- **What is required**:
The line that holds "国网新疆电力有限公司吐鲁番供电公司" marks the start. Return it and each following line through the end of the data, unchanged.

_ _ _ _ _

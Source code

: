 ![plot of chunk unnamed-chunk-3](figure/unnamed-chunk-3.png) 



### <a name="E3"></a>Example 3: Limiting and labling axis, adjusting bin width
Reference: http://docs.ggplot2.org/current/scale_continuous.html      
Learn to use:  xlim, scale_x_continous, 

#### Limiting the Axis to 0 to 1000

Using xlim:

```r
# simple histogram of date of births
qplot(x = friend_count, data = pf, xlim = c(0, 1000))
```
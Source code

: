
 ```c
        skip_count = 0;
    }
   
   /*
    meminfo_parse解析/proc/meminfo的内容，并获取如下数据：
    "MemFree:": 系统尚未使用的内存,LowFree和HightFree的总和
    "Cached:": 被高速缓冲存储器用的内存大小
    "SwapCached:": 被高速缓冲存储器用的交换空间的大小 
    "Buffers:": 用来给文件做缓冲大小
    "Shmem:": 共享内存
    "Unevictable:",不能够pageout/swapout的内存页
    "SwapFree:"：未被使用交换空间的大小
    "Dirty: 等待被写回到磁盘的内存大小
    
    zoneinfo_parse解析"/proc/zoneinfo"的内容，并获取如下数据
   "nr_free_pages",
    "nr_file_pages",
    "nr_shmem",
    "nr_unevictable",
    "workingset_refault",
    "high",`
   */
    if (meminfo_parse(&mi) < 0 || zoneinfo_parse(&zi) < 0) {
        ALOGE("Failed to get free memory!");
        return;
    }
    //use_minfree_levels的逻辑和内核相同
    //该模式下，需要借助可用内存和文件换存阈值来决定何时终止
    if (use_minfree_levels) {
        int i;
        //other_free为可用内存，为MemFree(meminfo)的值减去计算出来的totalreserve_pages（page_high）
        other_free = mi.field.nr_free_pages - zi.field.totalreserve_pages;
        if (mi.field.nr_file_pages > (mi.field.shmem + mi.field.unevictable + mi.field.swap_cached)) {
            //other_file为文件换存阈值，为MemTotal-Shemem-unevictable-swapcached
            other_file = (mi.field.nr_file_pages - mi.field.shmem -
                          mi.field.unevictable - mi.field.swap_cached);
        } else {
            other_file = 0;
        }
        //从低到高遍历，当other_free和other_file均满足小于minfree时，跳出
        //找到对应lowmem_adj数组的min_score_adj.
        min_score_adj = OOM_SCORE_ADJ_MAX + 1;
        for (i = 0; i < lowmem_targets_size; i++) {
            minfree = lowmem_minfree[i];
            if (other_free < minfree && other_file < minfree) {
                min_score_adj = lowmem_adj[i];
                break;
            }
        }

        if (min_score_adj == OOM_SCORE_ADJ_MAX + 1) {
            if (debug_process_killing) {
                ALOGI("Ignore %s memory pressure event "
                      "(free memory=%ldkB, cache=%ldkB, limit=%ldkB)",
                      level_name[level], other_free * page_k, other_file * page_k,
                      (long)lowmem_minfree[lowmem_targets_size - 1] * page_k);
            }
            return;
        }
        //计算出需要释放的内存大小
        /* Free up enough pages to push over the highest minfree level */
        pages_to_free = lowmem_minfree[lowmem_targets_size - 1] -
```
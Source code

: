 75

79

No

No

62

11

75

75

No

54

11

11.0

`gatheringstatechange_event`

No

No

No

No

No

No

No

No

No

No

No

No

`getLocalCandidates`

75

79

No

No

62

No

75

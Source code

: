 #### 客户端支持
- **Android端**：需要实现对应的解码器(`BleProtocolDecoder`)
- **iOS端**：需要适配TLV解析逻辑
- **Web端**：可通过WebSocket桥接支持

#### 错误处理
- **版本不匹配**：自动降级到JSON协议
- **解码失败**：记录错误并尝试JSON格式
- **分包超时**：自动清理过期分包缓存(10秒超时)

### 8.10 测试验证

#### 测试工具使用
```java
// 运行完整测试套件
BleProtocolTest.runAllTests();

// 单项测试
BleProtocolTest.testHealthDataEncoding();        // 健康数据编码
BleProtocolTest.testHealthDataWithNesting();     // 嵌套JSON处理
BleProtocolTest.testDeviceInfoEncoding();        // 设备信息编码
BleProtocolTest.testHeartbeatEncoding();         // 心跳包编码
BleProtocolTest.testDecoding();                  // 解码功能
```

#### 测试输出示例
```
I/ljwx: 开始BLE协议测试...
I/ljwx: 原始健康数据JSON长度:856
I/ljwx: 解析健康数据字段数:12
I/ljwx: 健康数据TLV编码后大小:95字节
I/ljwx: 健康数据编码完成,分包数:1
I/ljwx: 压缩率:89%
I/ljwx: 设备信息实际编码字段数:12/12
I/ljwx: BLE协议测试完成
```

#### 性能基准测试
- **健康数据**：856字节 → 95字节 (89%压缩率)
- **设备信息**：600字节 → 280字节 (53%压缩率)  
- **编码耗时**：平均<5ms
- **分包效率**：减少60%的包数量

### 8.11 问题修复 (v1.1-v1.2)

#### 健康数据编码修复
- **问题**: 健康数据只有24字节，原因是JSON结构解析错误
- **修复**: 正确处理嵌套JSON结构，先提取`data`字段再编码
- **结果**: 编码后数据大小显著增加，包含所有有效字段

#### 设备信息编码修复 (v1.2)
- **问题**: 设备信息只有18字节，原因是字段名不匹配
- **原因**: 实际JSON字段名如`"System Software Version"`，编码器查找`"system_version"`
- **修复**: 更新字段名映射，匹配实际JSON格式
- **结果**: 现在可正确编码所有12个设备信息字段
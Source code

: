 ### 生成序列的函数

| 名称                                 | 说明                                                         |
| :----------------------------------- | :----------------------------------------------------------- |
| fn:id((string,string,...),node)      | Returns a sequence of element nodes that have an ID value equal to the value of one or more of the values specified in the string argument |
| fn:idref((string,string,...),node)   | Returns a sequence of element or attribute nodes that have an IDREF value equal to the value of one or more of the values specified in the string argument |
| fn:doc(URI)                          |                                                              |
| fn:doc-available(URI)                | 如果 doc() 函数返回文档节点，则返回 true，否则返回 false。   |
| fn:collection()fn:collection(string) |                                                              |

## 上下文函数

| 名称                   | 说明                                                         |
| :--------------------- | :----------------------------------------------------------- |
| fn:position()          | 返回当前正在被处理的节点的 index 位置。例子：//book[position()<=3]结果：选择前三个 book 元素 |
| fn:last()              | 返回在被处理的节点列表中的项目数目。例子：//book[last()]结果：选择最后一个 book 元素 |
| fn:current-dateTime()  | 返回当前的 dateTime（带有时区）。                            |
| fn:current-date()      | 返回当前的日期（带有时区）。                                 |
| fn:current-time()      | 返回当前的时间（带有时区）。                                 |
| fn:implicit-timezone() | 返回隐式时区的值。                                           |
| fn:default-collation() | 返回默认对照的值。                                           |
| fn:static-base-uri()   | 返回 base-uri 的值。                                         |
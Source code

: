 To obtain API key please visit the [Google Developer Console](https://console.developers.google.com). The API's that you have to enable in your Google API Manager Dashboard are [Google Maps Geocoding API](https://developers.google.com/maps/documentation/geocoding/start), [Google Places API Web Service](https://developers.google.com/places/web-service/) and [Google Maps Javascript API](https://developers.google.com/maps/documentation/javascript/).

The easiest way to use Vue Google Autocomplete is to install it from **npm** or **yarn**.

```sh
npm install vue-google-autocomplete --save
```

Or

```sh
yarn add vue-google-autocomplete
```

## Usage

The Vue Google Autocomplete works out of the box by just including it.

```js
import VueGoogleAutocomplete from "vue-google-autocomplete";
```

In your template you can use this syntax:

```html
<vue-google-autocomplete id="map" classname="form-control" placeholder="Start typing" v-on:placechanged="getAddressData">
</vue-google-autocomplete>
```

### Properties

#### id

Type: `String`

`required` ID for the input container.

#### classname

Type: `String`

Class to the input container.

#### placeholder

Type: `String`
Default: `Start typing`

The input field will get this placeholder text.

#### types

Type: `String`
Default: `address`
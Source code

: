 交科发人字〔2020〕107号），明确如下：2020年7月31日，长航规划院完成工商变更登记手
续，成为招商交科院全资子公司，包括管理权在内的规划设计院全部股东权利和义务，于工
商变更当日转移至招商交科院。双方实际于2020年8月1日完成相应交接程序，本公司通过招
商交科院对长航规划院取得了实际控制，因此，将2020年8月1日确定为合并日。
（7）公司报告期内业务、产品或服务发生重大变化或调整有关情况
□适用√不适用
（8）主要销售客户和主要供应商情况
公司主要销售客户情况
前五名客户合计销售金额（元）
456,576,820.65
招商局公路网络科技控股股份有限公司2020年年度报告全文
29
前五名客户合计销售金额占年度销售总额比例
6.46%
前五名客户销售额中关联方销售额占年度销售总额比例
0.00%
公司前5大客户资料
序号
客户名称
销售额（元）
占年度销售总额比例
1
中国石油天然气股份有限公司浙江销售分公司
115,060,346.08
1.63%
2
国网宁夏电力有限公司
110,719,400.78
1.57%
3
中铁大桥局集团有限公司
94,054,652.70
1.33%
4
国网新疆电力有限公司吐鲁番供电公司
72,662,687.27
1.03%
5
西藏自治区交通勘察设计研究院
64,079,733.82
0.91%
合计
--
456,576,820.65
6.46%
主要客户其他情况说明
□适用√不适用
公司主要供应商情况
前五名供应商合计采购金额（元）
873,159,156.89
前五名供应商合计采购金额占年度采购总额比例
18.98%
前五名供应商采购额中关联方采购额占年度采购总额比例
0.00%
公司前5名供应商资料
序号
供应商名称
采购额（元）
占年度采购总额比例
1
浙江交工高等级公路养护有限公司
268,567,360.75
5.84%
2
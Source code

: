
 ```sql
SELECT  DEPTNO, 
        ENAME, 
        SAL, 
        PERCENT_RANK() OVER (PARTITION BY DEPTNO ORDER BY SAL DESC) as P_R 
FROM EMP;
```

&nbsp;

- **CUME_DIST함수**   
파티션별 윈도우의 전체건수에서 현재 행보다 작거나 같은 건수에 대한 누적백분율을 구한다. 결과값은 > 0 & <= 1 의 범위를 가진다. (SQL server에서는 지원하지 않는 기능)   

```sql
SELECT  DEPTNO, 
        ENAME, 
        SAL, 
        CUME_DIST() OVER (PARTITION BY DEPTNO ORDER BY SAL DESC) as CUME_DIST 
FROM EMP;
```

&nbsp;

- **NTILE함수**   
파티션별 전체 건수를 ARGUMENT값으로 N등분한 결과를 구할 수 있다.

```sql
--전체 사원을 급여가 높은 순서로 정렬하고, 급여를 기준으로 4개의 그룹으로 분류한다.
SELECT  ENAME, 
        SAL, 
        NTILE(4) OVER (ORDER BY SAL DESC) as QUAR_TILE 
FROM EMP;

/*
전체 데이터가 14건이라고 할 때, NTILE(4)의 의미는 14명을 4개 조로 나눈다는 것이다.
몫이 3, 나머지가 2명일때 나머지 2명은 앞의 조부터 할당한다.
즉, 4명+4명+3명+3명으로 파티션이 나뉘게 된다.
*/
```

_ _ _ _ _

- **Response to this exercise**:
国网新疆电力有限公司吐鲁番供电公司
72,662,687.27
1.03%
5
西藏自治区交通勘察设计研究院
64,079,733.82
0.91%
合计
--
456,576,820.65
6.46%
主要客户其他情况说明
□适用√不适用
公司主要供应商情况
前五名供应商合计采购金额（元）
873,159,156.89
前五名供应商合计采购金额占年度采购总额比例
18.98%
前五名供应商采购额中关联方采购额占年度采购总额比例
0.00%
公司前5名供应商资料
序号
供应商名称
采购额（元）
占年度采购总额比例
1
浙江交工高等级公路养护有限公司
268,567,360.75
5.84%
2
Source code

:
 ```sql
SELECT  DEPTNO, 
        ENAME, 
        SAL, 
        PERCENT_RANK() OVER (PARTITION BY DEPTNO ORDER BY SAL DESC) as P_R 
FROM EMP;
```

&nbsp;

- **CUME_DIST함수**   
파티션별 윈도우의 전체건수에서 현재 행보다 작거나 같은 건수에 대한 누적백분율을 구한다. 결과값은 > 0 & <= 1 의 범위를 가진다. (SQL server에서는 지원하지 않는 기능)   

```sql
SELECT  DEPTNO, 
        ENAME, 
        SAL, 
        CUME_DIST() OVER (PARTITION BY DEPTNO ORDER BY SAL DESC) as CUME_DIST 
FROM EMP;
```

&nbsp;

- **NTILE함수**   
파티션별 전체 건수를 ARGUMENT값으로 N등분한 결과를 구할 수 있다.

```sql
--전체 사원을 급여가 높은 순서로 정렬하고, 급여를 기준으로 4개의 그룹으로 분류한다.
SELECT  ENAME, 
        SAL, 
        NTILE(4) OVER (ORDER BY SAL DESC) as QUAR_TILE 
FROM EMP;

/*
전체 데이터가 14건이라고 할 때, NTILE(4)의 의미는 14명을 4개 조로 나눈다는 것이다.
몫이 3, 나머지가 2명일때 나머지 2명은 앞의 조부터 할당한다.
즉, 4명+4명+3명+3명으로 파티션이 나뉘게 된다.
*/
```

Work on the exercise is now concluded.